The Occupational Safety and Health Administration has fined Wolcott, CT-based M&M Roofing $185,194 for one willful, three repeat and two serious violations for inadequate fall protection and related training on a job site in Middletown, CT.
OSHA inspectors noted that, on multiple visits to the site, it found that safety harnesses worn by employees were not tied off. Other violations include ladders that didn’t extend the required distance above the next level and open holes in the roof without fall guards.
- The company was cited in 2013 and 2014 for similar violations at sites in Manchester and Watertown, MA, according to the agency.

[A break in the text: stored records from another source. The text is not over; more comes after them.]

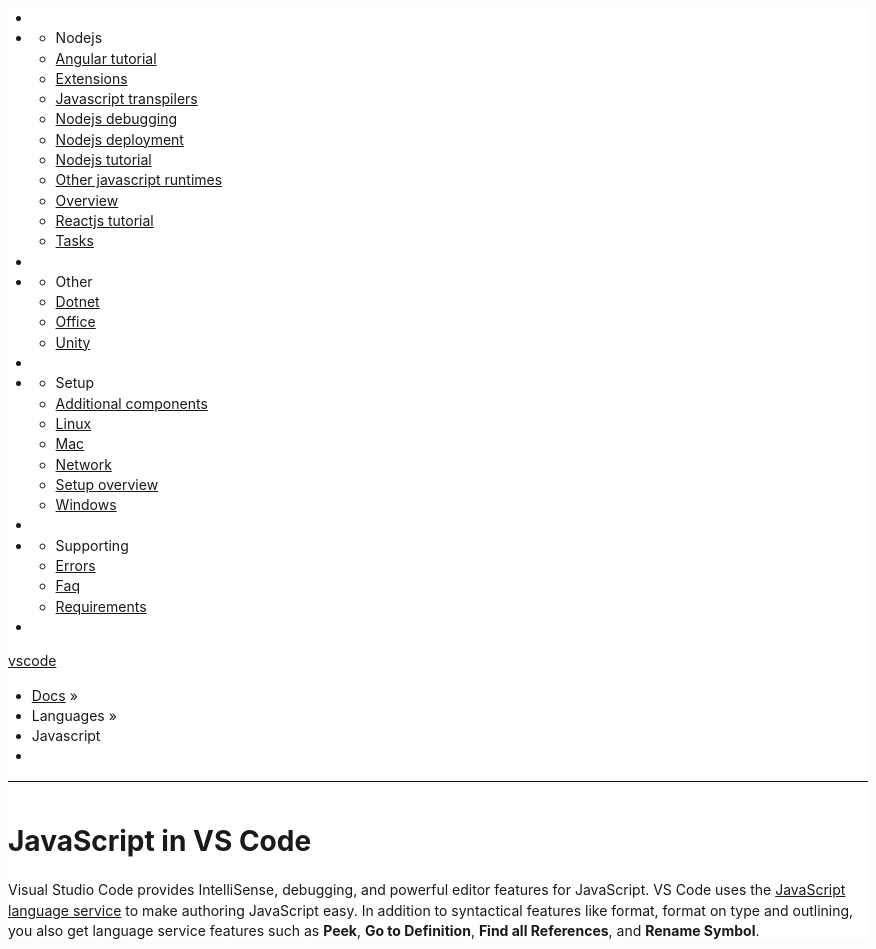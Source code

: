 -

- - Nodejs
  - [Angular tutorial](../../nodejs/angular-tutorial/index.html)
  - [Extensions](../../nodejs/extensions/index.html)
  - [Javascript transpilers](../../nodejs/javascript-transpilers/index.html)
  - [Nodejs debugging](../../nodejs/nodejs-debugging/index.html)
  - [Nodejs deployment](../../nodejs/nodejs-deployment/index.html)
  - [Nodejs tutorial](../../nodejs/nodejs-tutorial/index.html)
  - [Other javascript runtimes](../../nodejs/other-javascript-runtimes/index.html)
  - [Overview](../../nodejs/overview/index.html)
  - [Reactjs tutorial](../../nodejs/reactjs-tutorial/index.html)
  - [Tasks](../../nodejs/tasks/index.html)

-

- - Other
  - [Dotnet](../../other/dotnet/index.html)
  - [Office](../../other/office/index.html)
  - [Unity](../../other/unity/index.html)

-

- - Setup
  - [Additional components](../../setup/additional-components/index.html)
  - [Linux](../../setup/linux/index.html)
  - [Mac](../../setup/mac/index.html)
  - [Network](../../setup/network/index.html)
  - [Setup overview](../../setup/setup-overview/index.html)
  - [Windows](../../setup/windows/index.html)

-

- - Supporting
  - [Errors](../../supporting/errors/index.html)
  - [Faq](../../supporting/faq/index.html)
  - [Requirements](../../supporting/requirements/index.html)

-



[vscode](../../index.html)

- [Docs](../../index.html) »
- Languages »
- Javascript
-

---

# JavaScript in VS Code

Visual Studio Code provides IntelliSense, debugging, and powerful editor features for JavaScript. VS Code uses the [JavaScript language service](https://github.com/Microsoft/TypeScript/wiki/JavaScript-Language-Service-in-Visual-Studio) to make authoring JavaScript easy. In addition to syntactical features like format, format on type and outlining, you also get language service features such as **Peek**, **Go to Definition**, **Find all References**, and **Rename Symbol**.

OSHA is continuing its focus on fall-protection violations, citing M&M for repeatedly exposing its employees to "potentially deadly or disabling falls." Falls are the leading cause of death in construction, and construction leads all other industries in workplace-fall-related fatalities.
Earlier this month, Construction Dive outlined five steps to ensuring proper fall protection on the job site. They include setting expectations about which fall protection or arrest systems will be used at the start of the project and ensuring everyone who comes onto the site to work is trained to use them, as well as educating workers on how to properly use the gear and keeping track of which workers contractors and subcontractors are subbing in.
"If you look at protecting that employee 100%, OSHA’s going to come in there and, in most cases, be on the same page as you," Lari Kippen, director of heavy construction and specialty compliance at Bloomington, MN-based safety consultancy OSHA Environmental Compliance Systems (OECS), told Construction Dive earlier this month. "If you look at it only complying with OSHA, you can potentially still put an employee at risk."
Construction contractors have been fined hundreds of thousands of dollars in recent months for failing to provide adequate fall-protection equipment and related training to ensure proper use. OSHA also increased its maximum penalty payout by 78% in August to match inflation while raising the stakes for companies lax on safety — fall protection included.